Context-aware computing has evolved over time from desktop applications, web applications, mobile computing, pervasive/ubiquitous computing to IoT over the last decade [139]. Context-aware computing became more popular with the introduction of the term ‘ubiquitous computing’ by Mark Weiser, while the term ‘context-aware’ was first used by Schilit and Theimer [155] in 1994. Context-aware computing has proven to be successful in understanding sensor data. Advances in sensor technology led to more powerful, cheaper and smaller sensors. The number of employed sensors is expected to grow over the next decade [161], generating ultimately big data [139, 140].

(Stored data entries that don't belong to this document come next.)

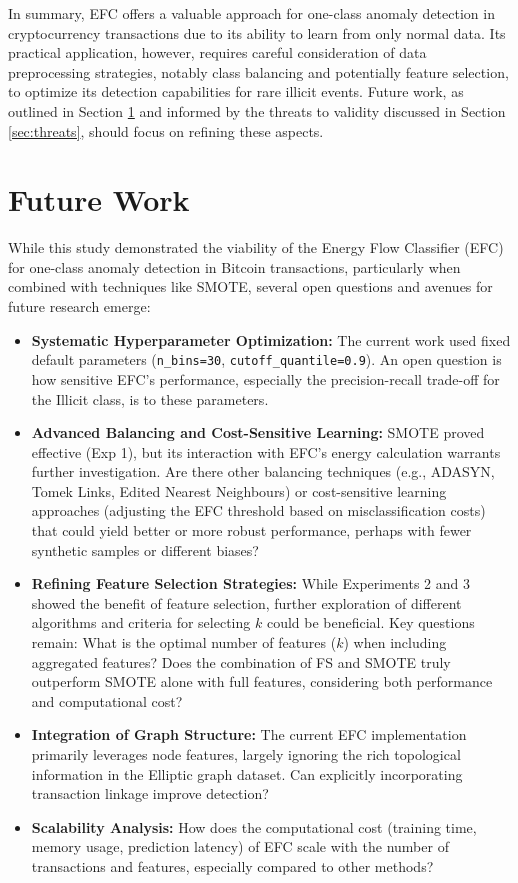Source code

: \documentclass[12pt]{article}
\begin{document}
In summary, EFC offers a valuable approach for one-class anomaly detection in cryptocurrency transactions due to its ability
to learn from only normal data. Its practical application, however, requires careful consideration of data preprocessing
strategies, notably class balancing and potentially feature selection, to optimize its detection capabilities for rare illicit
events. Future work, as outlined in Section \ref{sec:future_work} and informed by the threats to validity discussed in Section
\ref{sec:threats}, should focus on refining these aspects.

\section{Future Work} \label{sec:future_work}

While this study demonstrated the viability of the Energy Flow Classifier (EFC) for one-class anomaly detection in Bitcoin
transactions, particularly when combined with techniques like SMOTE, several open questions and avenues for future research emerge:

\begin{itemize}
    \item \textbf{Systematic Hyperparameter Optimization:} The current work used fixed default parameters (\texttt{n\_bins=30},
    \texttt{cutoff\_quantile=0.9}). An open question is how sensitive EFC's performance, especially the precision-recall
    trade-off for the Illicit class, is to these parameters.

    \item \textbf{Advanced Balancing and Cost-Sensitive Learning:} SMOTE proved effective (Exp 1), but its interaction with
    EFC's energy calculation warrants further investigation. Are there other balancing techniques (e.g., ADASYN, Tomek Links,
    Edited Nearest Neighbours) or cost-sensitive learning approaches (adjusting the EFC threshold based on misclassification
    costs) that could yield better or more robust performance, perhaps with fewer synthetic samples or different biases?
    \item \textbf{Refining Feature Selection Strategies:} While Experiments 2 and 3 showed the benefit of feature selection,
    further exploration of different algorithms and criteria for selecting $k$ could be beneficial. Key questions remain: What
    is the optimal number of features ($k$) when including aggregated features? Does the combination of FS and SMOTE truly
    outperform SMOTE alone with full features, considering both performance and computational cost?

    \item \textbf{Integration of Graph Structure:} The current EFC implementation primarily leverages node features,
    largely ignoring the rich topological information in the Elliptic graph dataset. Can explicitly incorporating transaction
    linkage improve detection?

    \item \textbf{Scalability Analysis:} How does the computational cost (training time, memory usage, prediction latency)
    of EFC scale with the number of transactions and features, especially compared to other methods?
\end{itemize}
\end{document}
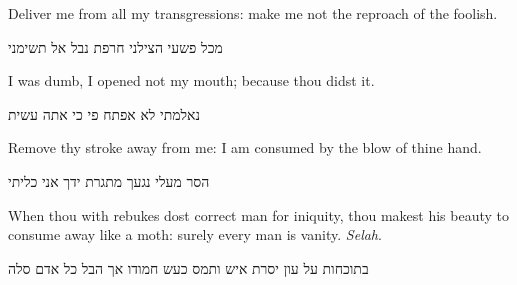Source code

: \documentclass[dark]{gsf-presentation}
\begin{document}
\begin{frame}
	\LARGE
	\begin{english}
		\begin{center}
			Deliver me from all my transgressions:
			make me not the reproach of the foolish.
		\end{center}
	\end{english}

	\begin{hebrew}
		\begin{center}
			מכל פשעי הצילני חרפת נבל אל תשימני
		\end{center}
	\end{hebrew}
\end{frame}

\begin{frame}
	\LARGE
	\begin{english}
		\begin{center}
			I was dumb, I opened not my mouth;
			because thou didst it.
		\end{center}
	\end{english}

	\begin{hebrew}
		\begin{center}
			נאלמתי לא אפתח פי כי אתה עשית
		\end{center}
	\end{hebrew}
\end{frame}

\begin{frame}
	\LARGE
	\begin{english}
		\begin{center}
			Remove thy stroke away from me: I am
			consumed by the blow of thine hand.
		\end{center}
	\end{english}

	\begin{hebrew}
		\begin{center}
			הסר מעלי נגעך מתגרת ידך אני כליתי
		\end{center}
	\end{hebrew}
\end{frame}

\begin{frame}
	\LARGE
	\begin{english}
		\begin{center}
			When thou with rebukes dost correct man
			for iniquity, thou makest his beauty to
			consume away like a moth: surely every man
			is vanity. \textit{Selah}.
		\end{center}
	\end{english}

	\begin{hebrew}
		\begin{center}
			בתוכחות על עון יסרת איש ותמס כעש
			חמודו אך הבל כל אדם סלה
		\end{center}
	\end{hebrew}
\end{frame}
\end{document}
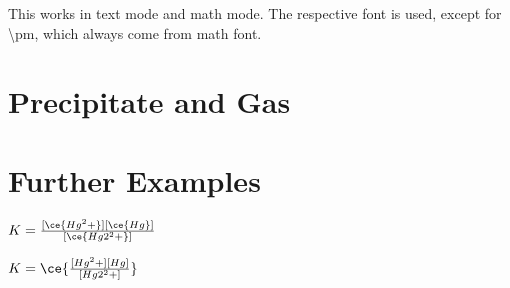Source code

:\documentclass[a4paper,notitlepage,parskip=half]{scrreprt}
\newcommand\macro[1]{\mbox{\ttfamily\textbackslash#1}}
\begin{document}
\begin{SideBySideExample}[xrightmargin=3cm]
\end{SideBySideExample}

\begin{SideBySideExample}[xrightmargin=3cm]
\end{SideBySideExample}

\begin{SideBySideExample}[xrightmargin=3cm]
\end{SideBySideExample}

\begin{SideBySideExample}[xrightmargin=3cm]
\end{SideBySideExample}

This works in text mode and math mode. The respective font is used, except for \macro{pm}, which always come from math font.


\section{Precipitate and Gas}

\begin{SideBySideExample}[xrightmargin=6cm]
\end{SideBySideExample}

\begin{SideBySideExample}[xrightmargin=6cm]
\end{SideBySideExample}


\section{Further Examples}

\begin{Example}[xrightmargin=15cm]
\end{Example}

\begin{Example}[xrightmargin=5cm]
  $K = \frac{[\ce{Hg^2+}][\ce{Hg}]}{[\ce{Hg2^2+}]}$
\end{Example}

\begin{Example}[xrightmargin=5cm]
  $K = \ce{\frac{[Hg^2+][Hg]}{[Hg2^2+]}}$
\end{Example}
\end{document}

In settings where social communities become mobile, i.e. users not only interact, meet and communicate via social networks, but are mobile as well (move into the environment, interact with others, etc.), the concept of group awareness is met [53, 134, 176] where context related to the group is exploited to enable ubiquitous applications and services to function and serve people’s concerns and needs in a pervasive manner. There is a need, thus, for formulating dynamic communities aiming to facilitate people in performing common tasks. It is often the case that such dynamic communities are resolved after the current goals have been achieved [134]. It is evident, thus, that the context within which such dynamic communities are created, act, achieve goals and are then resolved is important, and that, through this context, we can understand the groups’ interests and, thus, personalize the applications and services offered [134].

A bibliography study [134] on mobile social network applications and platforms states that the context features that these applications and platforms use can be summarized as follows: Location, Interest, Time, Personal, Activity and Social Interaction. Here, context is “any information that can be used to characterize the situation of an entity” [62] and social context is “the information relevant to the characterization of a situation that influences the interactions of one user with one or more other users” [169]. Moreover, in [134] a context-aware Mobile Social Network model is proposed aiming to facilitate the creation of dynamic social networks based on a combination of multiple contexts, including location, users’ profile, domain specific data and OSN data, along with services for fostering the interaction among users.

4 Infrastructure Efficiency

4.1 Software Solutions for Infrastructure Efficiency

Regarding infrastructure efficiency, various models have been proposed for the optimization of such infrastructures that support social networks data centers. These approaches have also been proposed by industry partners addressing various challenges [42, 129, 163]. Among these challenges, the following have been identified: (a) data volume increase, (b) confinement, (c) interactions made in real-time or near real time, (d) federation of data center infrastructures and (e) cdn-load-balancing between data centers, but usually not focused on cost effectiveness. One of the main data center costs is energy consumption of both the IT equipment as well as the supporting Mechanical and Electrical (M&E) infrastructure. A widely used indicator that measures the energy effectiveness of the M&E infrastructure overhead is Power Usage Effectiveness (PUE) [25], which is calculated as the Total facility energy/Total IT energy and has a theoretical minimum of 1.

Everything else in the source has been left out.